THE TASK: For each line of the data below that contains "transformation", return that line.

Document images with source code:
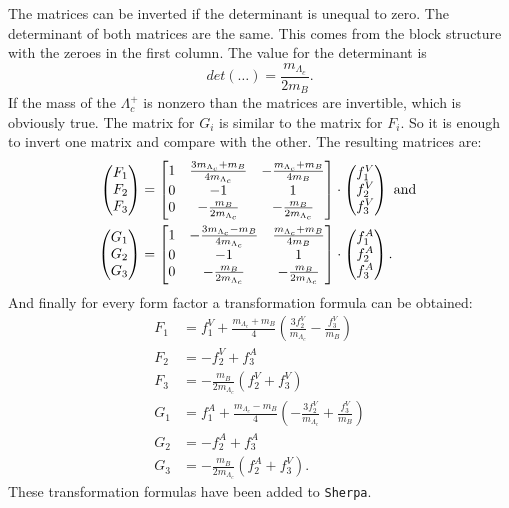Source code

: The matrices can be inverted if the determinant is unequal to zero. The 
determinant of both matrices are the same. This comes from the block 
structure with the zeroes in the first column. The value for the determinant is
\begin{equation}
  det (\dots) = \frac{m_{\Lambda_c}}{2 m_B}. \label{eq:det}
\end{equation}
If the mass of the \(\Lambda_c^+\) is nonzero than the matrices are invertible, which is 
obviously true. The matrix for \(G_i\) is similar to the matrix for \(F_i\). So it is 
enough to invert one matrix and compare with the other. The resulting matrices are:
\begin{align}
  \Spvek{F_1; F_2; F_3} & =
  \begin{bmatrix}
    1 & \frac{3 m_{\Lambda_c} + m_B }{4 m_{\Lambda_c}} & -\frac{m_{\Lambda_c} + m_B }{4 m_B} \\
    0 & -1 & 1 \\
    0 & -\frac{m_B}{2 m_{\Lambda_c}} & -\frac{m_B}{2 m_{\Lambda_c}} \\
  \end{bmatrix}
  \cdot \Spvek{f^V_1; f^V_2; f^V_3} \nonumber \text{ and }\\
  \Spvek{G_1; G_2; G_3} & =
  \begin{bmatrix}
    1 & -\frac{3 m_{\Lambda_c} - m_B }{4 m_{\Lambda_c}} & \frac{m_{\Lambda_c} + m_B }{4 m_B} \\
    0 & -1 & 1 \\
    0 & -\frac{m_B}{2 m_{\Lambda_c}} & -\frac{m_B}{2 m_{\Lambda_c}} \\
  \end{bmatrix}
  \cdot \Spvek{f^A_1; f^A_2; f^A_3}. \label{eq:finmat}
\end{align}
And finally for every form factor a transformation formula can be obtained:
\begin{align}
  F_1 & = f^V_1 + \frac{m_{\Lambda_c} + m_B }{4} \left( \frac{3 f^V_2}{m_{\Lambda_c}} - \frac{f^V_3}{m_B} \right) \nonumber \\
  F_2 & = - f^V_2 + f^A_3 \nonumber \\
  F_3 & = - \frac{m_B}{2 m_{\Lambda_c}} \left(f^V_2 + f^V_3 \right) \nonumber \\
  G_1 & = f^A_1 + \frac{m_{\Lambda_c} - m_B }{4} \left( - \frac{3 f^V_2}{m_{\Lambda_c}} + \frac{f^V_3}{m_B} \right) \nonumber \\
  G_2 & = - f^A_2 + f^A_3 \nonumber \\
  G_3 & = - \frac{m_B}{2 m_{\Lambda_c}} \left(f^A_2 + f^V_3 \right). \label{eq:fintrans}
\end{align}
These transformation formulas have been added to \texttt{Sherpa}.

EXERCISE ANSWER:
And finally for every form factor a transformation formula can be obtained:
These transformation formulas have been added to \texttt{Sherpa}.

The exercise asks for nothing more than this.